**Exercise objective**. Among the entries below, find the lines with the word "lastValue" and copy them.

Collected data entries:
Start of Block
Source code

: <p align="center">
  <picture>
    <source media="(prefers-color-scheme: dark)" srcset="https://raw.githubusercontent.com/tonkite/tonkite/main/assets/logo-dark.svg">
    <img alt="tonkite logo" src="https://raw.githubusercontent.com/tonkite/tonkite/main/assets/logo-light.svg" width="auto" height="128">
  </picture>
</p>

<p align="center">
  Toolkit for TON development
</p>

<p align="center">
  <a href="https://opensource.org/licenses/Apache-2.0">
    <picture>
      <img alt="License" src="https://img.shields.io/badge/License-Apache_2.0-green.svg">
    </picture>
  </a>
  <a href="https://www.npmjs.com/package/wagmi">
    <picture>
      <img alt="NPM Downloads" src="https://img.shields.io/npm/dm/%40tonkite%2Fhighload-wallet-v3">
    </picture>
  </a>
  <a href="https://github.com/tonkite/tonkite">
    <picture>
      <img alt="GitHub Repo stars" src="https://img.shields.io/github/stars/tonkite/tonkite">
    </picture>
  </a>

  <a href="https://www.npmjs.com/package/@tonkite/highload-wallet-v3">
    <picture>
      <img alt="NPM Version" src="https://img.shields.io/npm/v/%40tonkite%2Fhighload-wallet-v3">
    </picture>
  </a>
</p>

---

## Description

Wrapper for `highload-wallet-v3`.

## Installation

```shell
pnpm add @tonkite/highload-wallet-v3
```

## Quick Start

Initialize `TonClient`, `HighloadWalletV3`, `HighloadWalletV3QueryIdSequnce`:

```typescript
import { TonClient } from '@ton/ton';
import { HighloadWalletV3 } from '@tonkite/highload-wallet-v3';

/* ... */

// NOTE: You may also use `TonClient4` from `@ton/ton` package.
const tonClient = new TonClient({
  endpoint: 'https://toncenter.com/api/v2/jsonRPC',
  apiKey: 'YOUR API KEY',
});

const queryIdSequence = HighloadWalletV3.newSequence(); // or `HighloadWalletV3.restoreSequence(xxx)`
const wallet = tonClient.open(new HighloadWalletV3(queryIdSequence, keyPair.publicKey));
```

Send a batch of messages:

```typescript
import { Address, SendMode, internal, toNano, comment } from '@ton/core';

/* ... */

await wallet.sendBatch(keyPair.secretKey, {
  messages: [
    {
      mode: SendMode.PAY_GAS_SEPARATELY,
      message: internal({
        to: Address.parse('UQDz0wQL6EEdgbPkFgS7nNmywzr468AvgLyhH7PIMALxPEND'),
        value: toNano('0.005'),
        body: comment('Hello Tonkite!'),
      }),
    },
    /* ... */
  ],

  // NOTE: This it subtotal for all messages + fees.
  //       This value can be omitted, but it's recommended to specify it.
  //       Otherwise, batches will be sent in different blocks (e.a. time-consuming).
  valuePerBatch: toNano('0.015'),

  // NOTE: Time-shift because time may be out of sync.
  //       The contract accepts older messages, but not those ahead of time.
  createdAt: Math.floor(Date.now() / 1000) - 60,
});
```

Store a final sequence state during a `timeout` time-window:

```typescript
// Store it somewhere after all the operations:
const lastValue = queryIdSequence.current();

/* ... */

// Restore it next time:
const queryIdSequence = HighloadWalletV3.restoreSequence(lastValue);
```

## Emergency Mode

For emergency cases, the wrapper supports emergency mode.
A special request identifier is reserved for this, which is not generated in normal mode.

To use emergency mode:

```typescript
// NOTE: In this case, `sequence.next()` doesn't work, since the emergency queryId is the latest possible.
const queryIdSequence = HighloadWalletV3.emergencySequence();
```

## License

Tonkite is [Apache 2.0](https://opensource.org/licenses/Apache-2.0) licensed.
End of Block
**Reply**.
const lastValue = queryIdSequence.current();
const queryIdSequence = HighloadWalletV3.restoreSequence(lastValue);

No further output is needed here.